Exercise instructions
Give the data again exactly as it appears.

Information shown
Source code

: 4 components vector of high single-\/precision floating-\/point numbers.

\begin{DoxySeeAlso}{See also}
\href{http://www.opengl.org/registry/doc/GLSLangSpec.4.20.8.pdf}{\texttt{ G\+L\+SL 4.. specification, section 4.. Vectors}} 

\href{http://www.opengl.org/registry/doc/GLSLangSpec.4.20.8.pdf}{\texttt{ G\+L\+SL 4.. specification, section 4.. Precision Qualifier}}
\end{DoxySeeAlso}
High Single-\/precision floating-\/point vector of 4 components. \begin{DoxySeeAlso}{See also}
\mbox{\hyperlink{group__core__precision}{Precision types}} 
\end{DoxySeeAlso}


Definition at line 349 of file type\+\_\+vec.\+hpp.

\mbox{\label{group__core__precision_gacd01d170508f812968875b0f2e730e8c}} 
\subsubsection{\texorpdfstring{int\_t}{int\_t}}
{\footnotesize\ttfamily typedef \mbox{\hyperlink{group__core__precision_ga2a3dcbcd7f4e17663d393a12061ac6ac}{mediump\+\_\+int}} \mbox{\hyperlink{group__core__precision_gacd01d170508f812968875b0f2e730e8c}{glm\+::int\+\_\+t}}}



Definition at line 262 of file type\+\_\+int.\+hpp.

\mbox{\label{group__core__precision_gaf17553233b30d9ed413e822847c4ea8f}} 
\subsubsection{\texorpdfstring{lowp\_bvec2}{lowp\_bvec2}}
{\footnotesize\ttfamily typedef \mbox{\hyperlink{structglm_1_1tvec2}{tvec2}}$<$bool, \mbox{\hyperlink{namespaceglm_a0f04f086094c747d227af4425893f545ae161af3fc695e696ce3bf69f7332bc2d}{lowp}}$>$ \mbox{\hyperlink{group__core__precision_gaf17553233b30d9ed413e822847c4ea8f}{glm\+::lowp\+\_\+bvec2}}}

Answer section
Source code

: 4 components vector of high single-\/precision floating-\/point numbers.

\begin{DoxySeeAlso}{See also}
\href{http://www.opengl.org/registry/doc/GLSLangSpec.4.20.8.pdf}{\texttt{ G\+L\+SL 4.. specification, section 4.. Vectors}} 

\href{http://www.opengl.org/registry/doc/GLSLangSpec.4.20.8.pdf}{\texttt{ G\+L\+SL 4.. specification, section 4.. Precision Qualifier}}
\end{DoxySeeAlso}
High Single-\/precision floating-\/point vector of 4 components. \begin{DoxySeeAlso}{See also}
\mbox{\hyperlink{group__core__precision}{Precision types}} 
\end{DoxySeeAlso}


Definition at line 349 of file type\+\_\+vec.\+hpp.

\mbox{\label{group__core__precision_gacd01d170508f812968875b0f2e730e8c}} 
\subsubsection{\texorpdfstring{int\_t}{int\_t}}
{\footnotesize\ttfamily typedef \mbox{\hyperlink{group__core__precision_ga2a3dcbcd7f4e17663d393a12061ac6ac}{mediump\+\_\+int}} \mbox{\hyperlink{group__core__precision_gacd01d170508f812968875b0f2e730e8c}{glm\+::int\+\_\+t}}}



Definition at line 262 of file type\+\_\+int.\+hpp.

\mbox{\label{group__core__precision_gaf17553233b30d9ed413e822847c4ea8f}} 
\subsubsection{\texorpdfstring{lowp\_bvec2}{lowp\_bvec2}}
{\footnotesize\ttfamily typedef \mbox{\hyperlink{structglm_1_1tvec2}{tvec2}}$<$bool, \mbox{\hyperlink{namespaceglm_a0f04f086094c747d227af4425893f545ae161af3fc695e696ce3bf69f7332bc2d}{lowp}}$>$ \mbox{\hyperlink{group__core__precision_gaf17553233b30d9ed413e822847c4ea8f}{glm\+::lowp\+\_\+bvec2}}}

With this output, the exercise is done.